While experimenting with this code, I watched my hacked program crash in multiple ways. The clue that led me to understand what was happening was that when I called the Add() method of the IList<ITalk> interface, the program sometimes crashed inside a method like GetEnumerator() which is part of another interface implemented by List<T> called Ienumerable. If I called IList<T>::Add(), how in the world could I end up inside the Ienumberable::GetEnumerator() method? I disassembled the Add() method to make sure it wasn’t invoking GetEnumerator() for some odd reason and it clearly was not doing that.

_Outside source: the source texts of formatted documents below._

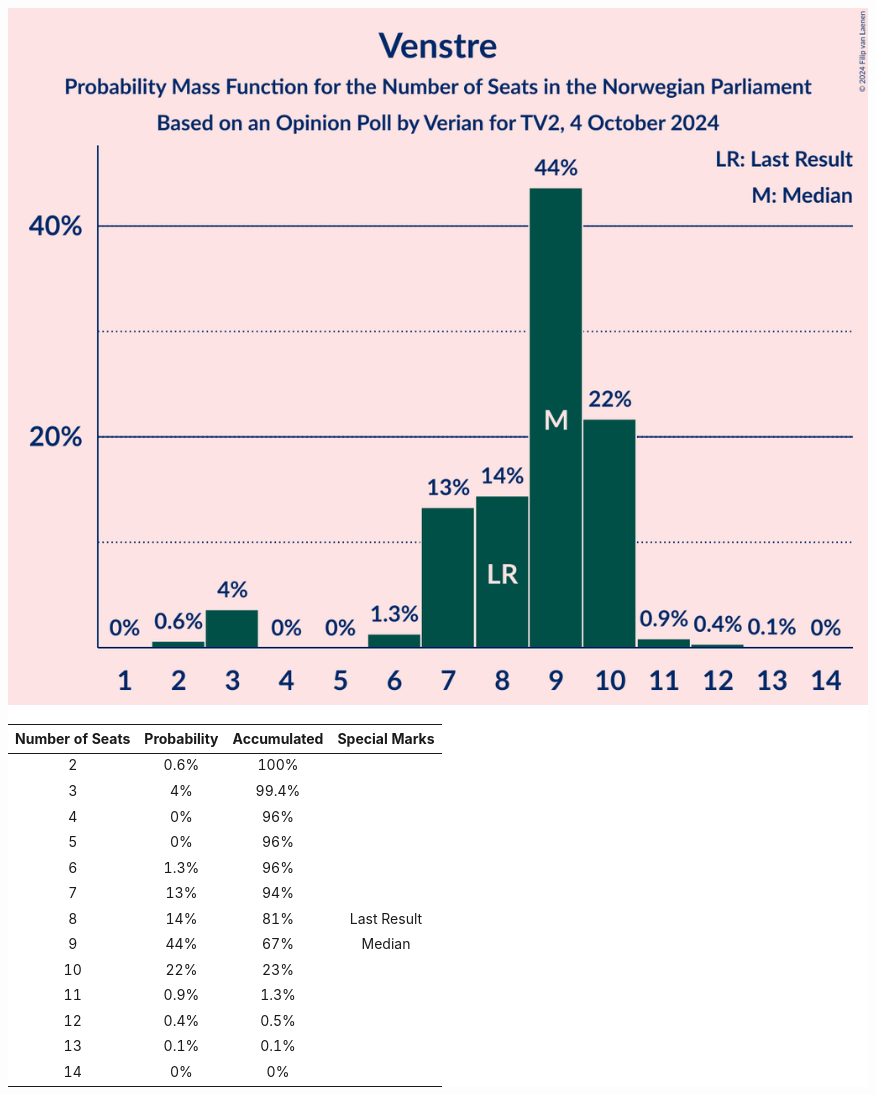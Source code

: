 ![Graph with seats probability mass function not yet produced](2024-10-04-Verian-seats-pmf-venstre.png "Seats Probability Mass Function")

| Number of Seats | Probability | Accumulated | Special Marks |
|:---------------:|:-----------:|:-----------:|:-------------:|
| 2 | 0.6% | 100% |  |
| 3 | 4% | 99.4% |  |
| 4 | 0% | 96% |  |
| 5 | 0% | 96% |  |
| 6 | 1.3% | 96% |  |
| 7 | 13% | 94% |  |
| 8 | 14% | 81% | Last Result |
| 9 | 44% | 67% | Median |
| 10 | 22% | 23% |  |
| 11 | 0.9% | 1.3% |  |
| 12 | 0.4% | 0.5% |  |
| 13 | 0.1% | 0.1% |  |
| 14 | 0% | 0% |  |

So, the only plausible way to end up in the list’s GetEnumerator() method by calling Add() was that the dispatching mechanism that was supposed to be routing my program to he Add() method had somehow become corrupted, sending the CPU careening down the wrong path.
The dispatching mechanism for virtual methods of running objects in .NET is the same sort of vtable outlined for COM above. How could the vtable have become corrupted? Technically, it hadn’t been corrupted at all. It’s just that the shape of the vtable from a List<T>’s perspective is quite different from the shape of a vtable for an IList<T>. It’s like wearing someone else’s glasses to correct my vision. Through someone else’s glasses, the world might seem odd to me, wholly inaccurate. And it’s more than a conceptual problem. If I wear the wrong glasses, I can’t drive safely, I will most likely trip over things as I misestimate the proximity and shape o obstacles and eventually I will crash. In the same way, having the wrong view of an object’s implementation can make the CLR trip and crash, too. The learning here is that we should always be curious about how our compilers and runtime engines work. And we shouldn’t make too many assumptions about the implementation of our ideas in code. The next time your compiler or the CLR does something you don’t expect, dig a bit deeper using the tools you learned about here to find out how it all works. In discovering the methods that your ideas are implemented with, you may gain a much deeper understanding.